Start of Data extract
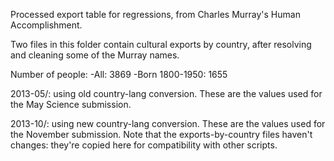 Processed export table for regressions, from Charles Murray's Human Accomplishment.

Two files in this folder contain cultural exports by country, after resolving and cleaning some of the Murray names.

Number of people:
-All: 3869
-Born 1800-1950: 1655

2013-05/: using old country-lang conversion. These are the values used for the May Science submission.

2013-10/: using new country-lang conversion. These are the values used for the November submission. Note that the exports-by-country files haven't changes: they're copied here for compatibility with other scripts.
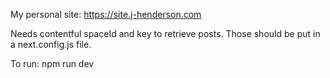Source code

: My personal site: https://site.j-henderson.com

Needs contentful spaceId and key to retrieve posts. Those should be put in a next.config.js file.

To run: npm run dev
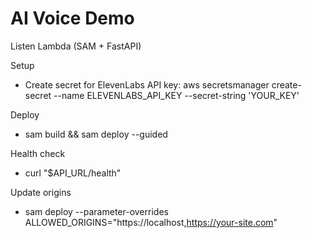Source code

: # AI Voice Demo
Listen Lambda (SAM + FastAPI)

Setup
- Create secret for ElevenLabs API key:
  aws secretsmanager create-secret --name ELEVENLABS_API_KEY --secret-string 'YOUR_KEY'

Deploy
- sam build && sam deploy --guided

Health check
- curl "$API_URL/health"

Update origins
- sam deploy --parameter-overrides ALLOWED_ORIGINS="https://localhost,https://your-site.com"
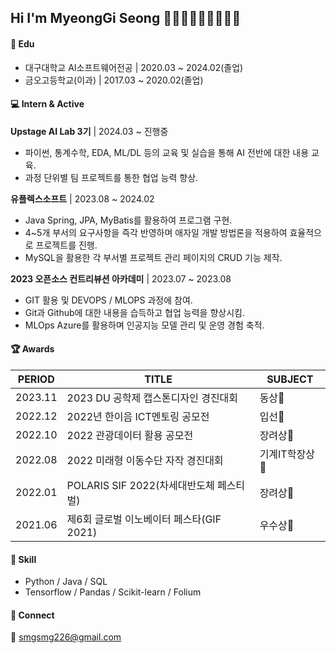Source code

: ## Hi I'm MyeongGi Seong 🙆🏻‍♂🙆🏻‍♂🙆🏻‍♂
#### 📘 ️Edu  
- 대구대학교 AI소프트웨어전공 | 2020.03 ~ 2024.02(졸업)
- 금오고등학교(이과) | 2017.03 ~ 2020.02(졸업)
  
#### 💻 ️Intern & Active
**Upstage AI Lab 3기** | 2024.03 ~ 진행중
- 파이썬, 통계수학, EDA, ML/DL 등의 교육 및 실습을 통해 AI 전반에 대한 내용 교육.
- 과정 단위별 팀 프로젝트를 통한 협업 능력 향상.
  
**유플렉스소프트** | 2023.08 ~ 2024.02
- Java Spring, JPA, MyBatis를 활용하여 프로그램 구현.
- 4~5개 부서의 요구사항을 즉각 반영하며 애자일 개발 방법론을 적용하여 효율적으로 프로젝트를 진행.
- MySQL을 활용한 각 부서별 프로젝트 관리 페이지의 CRUD 기능 제작.
  
**2023 오픈소스 컨트리뷰션 아카데미** | 2023.07 ~ 2023.08
- GIT 활용 및 DEVOPS / MLOPS 과정에 참여.
- Git과 Github에 대한 내용을 습득하고 협업 능력을 향상시킴.
- MLOps Azure를 활용하며 인공지능 모델 관리 및 운영 경험 축적.

#### 🏆 Awards  
| PERIOD | TITLE | SUBJECT |
| ------- | ------- | -------|
| 2023.11 | 2023 DU 공학제 캡스톤디자인 경진대회 | 동상🥉 |
| 2022.12 | 2022년 한이음 ICT멘토링 공모전 | 입선🥉 |
| 2022.10 | 2022 관광데이터 활용 공모전 | 장려상🥉 |
| 2022.08 | 2022 미래형 이동수단 자작 경진대회 | 기계IT학장상🥈 |
| 2022.01 | POLARIS SIF 2022(차세대반도체 페스티벌) | 장려상🥉 |  
| 2021.06 | 제6회 글로벌 이노베이터 페스타(GIF 2021) | 우수상🥉 |

#### 🧩 Skill  
- Python / Java / SQL
- Tensorflow / Pandas / Scikit-learn / Folium

#### 🔗 Connect
📧 smgsmg226@gmail.com

<!--
<div align="center"><a href="https://www.buymeacoffee.com/myeonggi"><img width=650 height=250 src="https://media4.giphy.com/media/GNBCVMv6XobnMUMYJG/giphy.gif?cid=6c09b952ag13b3c1slx5c2ybbix0tttymhcmkbsqwltyl64b&ep=v1_internal_gif_by_id&rid=giphy.gif&ct=g" /></a></div>-->

<!--
![slice](https://capsule-render.vercel.app/api?type=slice&color=auto&height=200&text=HI&fontAlign=70&rotate=13&fontAlignY=25&desc=Hello%20MyeongGi%20World.&descAlign=70.&descAlignY=44)


<div align="center">

🇰🇷 🇺🇸

#

- 데이터 분석 대회
  |대회|대회명|순위|상위|
  |---|------|----|----|
  |Dacon|금융문자 분석 경진대회|153/372|41%|
  |Kaggle|ASHRAE - Great Energy Predictor III|1011/3614|28%|
    
</div>

<br>

<div align=left>
	<h3>📚 Tech Stack 📚</h3>
	<p>✨ Platforms & Languages ✨</p>
</div>
<div align="left">
	<img src="https://img.shields.io/badge/Python-3776AB?style=flat&logo=Python&logoColor=white" />
	<img src="https://img.shields.io/badge/JavaScript-F7DF1E?style=flat&logo=JavaScript&logoColor=white" />
	<img src="https://img.shields.io/badge/Rust-000000?style=flat&logo=Rust&logoColor=white" />
	<img src="https://img.shields.io/badge/Pytorch-EE4C2C?style=flat&logo=Pytorch&logoColor=white" />
  <br>
	<img src="https://img.shields.io/badge/TensorFlow-FF6F00?style=flat&logo=TensorFlow&logoColor=white" />
	<img src="https://img.shields.io/badge/Keras-D00000?style=flat&logo=Keras&logoColor=white" />
  	<img src="https://img.shields.io/badge/Anaconda-44A833?style=flat&logo=Anaconda&logoColor=white" />
	<img src="https://img.shields.io/badge/Numpy-013243?style=flat&logo=Numpy&logoColor=white" />
  <br>
	<img src="https://img.shields.io/badge/pandas-150458?style=flat&logo=pandas&logoColor=white" />
	<img src="https://img.shields.io/badge/scikitlearn-F7931E?style=flat&logo=scikitlearn&logoColor=white" />
</div>

<br>

<div align=left>
	<p>🛠 Tools 🛠</p>
</div>
<div align=left>
	<img src="https://img.shields.io/badge/Visual%20Studio%20Code-007ACC?style=flat&logo=VisualStudioCode&logoColor=white" />
  	<img src="https://img.shields.io/badge/Jupyter%20Notebook-F37626?style=flat&logo=Jupyter&logoColor=white" />
	<img src="https://img.shields.io/badge/GitHub-181717?style=flat&logo=GitHub&logoColor=white" />
  <br>
  	<img src="https://img.shields.io/badge/Google%20Colab-F9AB00?style=flat&logo=GoogleColab&logoColor=white" />
  	<img src="https://img.shields.io/badge/replit-F26207?style=flat&logo=replit&logoColor=white" />
</div>

<br>

<div align=left>
	<p>🎨 Portfolio & Contact 🎨</p>
</div>
<div align=left>
	<a href="">
		<img src="https://img.shields.io/badge/Blog Fixed....-000000?style=flat&logo=blogger&logoColor=white" />
	</a>
	<a href="https://velog.io/@sungmyeonggi">
		<img src="https://img.shields.io/badge/Velog-20C997?style=flat&logo=Velog&logoColor=white" />
	</a>
  <a href="">
		<img src="https://img.shields.io/badge/Instagram-E4405F?style=flat&logo=Instagram&logoColor=white" />
	</a>
	<a href="https://gentle-snowboard-1c6.notion.site/Yermi-5e8c65dba4df4ab09e83665cf2ee001d">
		<img src="https://img.shields.io/badge/Notion-000000?style=flat&logo=Notion&logoColor=white" />
	</a>
  <br>
	<a href="mailto:smgsmg226@gmail.com">
		<img src="https://img.shields.io/badge/Gmail-EA4335?style=flat&logo=Gmail&logoColor=white" />
	</a>
  <a href="">
		<img src="https://img.shields.io/badge/Resume-018EF5?style=flat&logo=ReadMe&logoColor=white" />
	</a>
  <a href="https://www.linkedin.com/in/myeonggi-sung-b18188243/">
		<img src="https://img.shields.io/badge/linkedin-0A66C2?style=flat&logo=linkedin&logoColor=white" />
  </a>
</div>

<p>🏆 Baekjoon solved rank 🏆</p>
[![Solved.ac Profile](http://mazassumnida.wtf/api/v2/generate_badge?boj=smg226)](https://solved.ac/smg226/)
-->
End of Data extract
__Assignment__
An exact copy of the entries above is required; pictures are not part of it.

__Task result__
 Processed export table for regressions, from Charles Murray's Human Accomplishment.

Two files in this folder contain cultural exports by country, after resolving and cleaning some of the Murray names.

Number of people:
-All: 3869
-Born 1800-1950: 1655

2013-05/: using old country-lang conversion. These are the values used for the May Science submission.

2013-10/: using new country-lang conversion. These are the values used for the November submission. Note that the exports-by-country files haven't changes: they're copied here for compatibility with other scripts.
Source code

: My personal site: https://site.j-henderson.com

Needs contentful spaceId and key to retrieve posts. Those should be put in a next.config.js file.

To run: npm run dev
Source code

: # AI Voice Demo
Listen Lambda (SAM + FastAPI)

Setup
- Create secret for ElevenLabs API key:
  aws secretsmanager create-secret --name ELEVENLABS_API_KEY --secret-string 'YOUR_KEY'

Deploy
- sam build && sam deploy --guided

Health check
- curl "$API_URL/health"

Update origins
- sam deploy --parameter-overrides ALLOWED_ORIGINS="https://localhost,https://your-site.com"
Source code

: ## Hi I'm MyeongGi Seong 🙆🏻‍♂🙆🏻‍♂🙆🏻‍♂
#### 📘 ️Edu  
- 대구대학교 AI소프트웨어전공 | 2020.03 ~ 2024.02(졸업)
- 금오고등학교(이과) | 2017.03 ~ 2020.02(졸업)
  
#### 💻 ️Intern & Active
**Upstage AI Lab 3기** | 2024.03 ~ 진행중
- 파이썬, 통계수학, EDA, ML/DL 등의 교육 및 실습을 통해 AI 전반에 대한 내용 교육.
- 과정 단위별 팀 프로젝트를 통한 협업 능력 향상.
  
**유플렉스소프트** | 2023.08 ~ 2024.02
- Java Spring, JPA, MyBatis를 활용하여 프로그램 구현.
- 4~5개 부서의 요구사항을 즉각 반영하며 애자일 개발 방법론을 적용하여 효율적으로 프로젝트를 진행.
- MySQL을 활용한 각 부서별 프로젝트 관리 페이지의 CRUD 기능 제작.
  
**2023 오픈소스 컨트리뷰션 아카데미** | 2023.07 ~ 2023.08
- GIT 활용 및 DEVOPS / MLOPS 과정에 참여.
- Git과 Github에 대한 내용을 습득하고 협업 능력을 향상시킴.
- MLOps Azure를 활용하며 인공지능 모델 관리 및 운영 경험 축적.

#### 🏆 Awards  
| PERIOD | TITLE | SUBJECT |
| ------- | ------- | -------|
| 2023.11 | 2023 DU 공학제 캡스톤디자인 경진대회 | 동상🥉 |
| 2022.12 | 2022년 한이음 ICT멘토링 공모전 | 입선🥉 |
| 2022.10 | 2022 관광데이터 활용 공모전 | 장려상🥉 |
| 2022.08 | 2022 미래형 이동수단 자작 경진대회 | 기계IT학장상🥈 |
| 2022.01 | POLARIS SIF 2022(차세대반도체 페스티벌) | 장려상🥉 |  
| 2021.06 | 제6회 글로벌 이노베이터 페스타(GIF 2021) | 우수상🥉 |

#### 🧩 Skill  
- Python / Java / SQL
- Tensorflow / Pandas / Scikit-learn / Folium

#### 🔗 Connect
📧 smgsmg226@gmail.com

<!--
<div align="center"><a href="https://www.buymeacoffee.com/myeonggi"><img width=650 height=250 src="https://media4.giphy.com/media/GNBCVMv6XobnMUMYJG/giphy.gif?cid=6c09b952ag13b3c1slx5c2ybbix0tttymhcmkbsqwltyl64b&ep=v1_internal_gif_by_id&rid=giphy.gif&ct=g" /></a></div>-->

<!--
![slice](https://capsule-render.vercel.app/api?type=slice&color=auto&height=200&text=HI&fontAlign=70&rotate=13&fontAlignY=25&desc=Hello%20MyeongGi%20World.&descAlign=70.&descAlignY=44)


<div align="center">

🇰🇷 🇺🇸

#

- 데이터 분석 대회
  |대회|대회명|순위|상위|
  |---|------|----|----|
  |Dacon|금융문자 분석 경진대회|153/372|41%|
  |Kaggle|ASHRAE - Great Energy Predictor III|1011/3614|28%|
    
</div>

<br>

<div align=left>
	<h3>📚 Tech Stack 📚</h3>
	<p>✨ Platforms & Languages ✨</p>
</div>
<div align="left">
	<img src="https://img.shields.io/badge/Python-3776AB?style=flat&logo=Python&logoColor=white" />
	<img src="https://img.shields.io/badge/JavaScript-F7DF1E?style=flat&logo=JavaScript&logoColor=white" />
	<img src="https://img.shields.io/badge/Rust-000000?style=flat&logo=Rust&logoColor=white" />
	<img src="https://img.shields.io/badge/Pytorch-EE4C2C?style=flat&logo=Pytorch&logoColor=white" />
  <br>
	<img src="https://img.shields.io/badge/TensorFlow-FF6F00?style=flat&logo=TensorFlow&logoColor=white" />
	<img src="https://img.shields.io/badge/Keras-D00000?style=flat&logo=Keras&logoColor=white" />
  	<img src="https://img.shields.io/badge/Anaconda-44A833?style=flat&logo=Anaconda&logoColor=white" />
	<img src="https://img.shields.io/badge/Numpy-013243?style=flat&logo=Numpy&logoColor=white" />
  <br>
	<img src="https://img.shields.io/badge/pandas-150458?style=flat&logo=pandas&logoColor=white" />
	<img src="https://img.shields.io/badge/scikitlearn-F7931E?style=flat&logo=scikitlearn&logoColor=white" />
</div>

<br>

<div align=left>
	<p>🛠 Tools 🛠</p>
</div>
<div align=left>
	<img src="https://img.shields.io/badge/Visual%20Studio%20Code-007ACC?style=flat&logo=VisualStudioCode&logoColor=white" />
  	<img src="https://img.shields.io/badge/Jupyter%20Notebook-F37626?style=flat&logo=Jupyter&logoColor=white" />
	<img src="https://img.shields.io/badge/GitHub-181717?style=flat&logo=GitHub&logoColor=white" />
  <br>
  	<img src="https://img.shields.io/badge/Google%20Colab-F9AB00?style=flat&logo=GoogleColab&logoColor=white" />
  	<img src="https://img.shields.io/badge/replit-F26207?style=flat&logo=replit&logoColor=white" />
</div>

<br>

<div align=left>
	<p>🎨 Portfolio & Contact 🎨</p>
</div>
<div align=left>
	<a href="">
		<img src="https://img.shields.io/badge/Blog Fixed....-000000?style=flat&logo=blogger&logoColor=white" />
	</a>
	<a href="https://velog.io/@sungmyeonggi">
		<img src="https://img.shields.io/badge/Velog-20C997?style=flat&logo=Velog&logoColor=white" />
	</a>
  <a href="">
		<img src="https://img.shields.io/badge/Instagram-E4405F?style=flat&logo=Instagram&logoColor=white" />
	</a>
	<a href="https://gentle-snowboard-1c6.notion.site/Yermi-5e8c65dba4df4ab09e83665cf2ee001d">
		<img src="https://img.shields.io/badge/Notion-000000?style=flat&logo=Notion&logoColor=white" />
	</a>
  <br>
	<a href="mailto:smgsmg226@gmail.com">
		<img src="https://img.shields.io/badge/Gmail-EA4335?style=flat&logo=Gmail&logoColor=white" />
	</a>
  <a href="">
		<img src="https://img.shields.io/badge/Resume-018EF5?style=flat&logo=ReadMe&logoColor=white" />
	</a>
  <a href="https://www.linkedin.com/in/myeonggi-sung-b18188243/">
		<img src="https://img.shields.io/badge/linkedin-0A66C2?style=flat&logo=linkedin&logoColor=white" />
  </a>
</div>

<p>🏆 Baekjoon solved rank 🏆</p>
[![Solved.ac Profile](http://mazassumnida.wtf/api/v2/generate_badge?boj=smg226)](https://solved.ac/smg226/)
-->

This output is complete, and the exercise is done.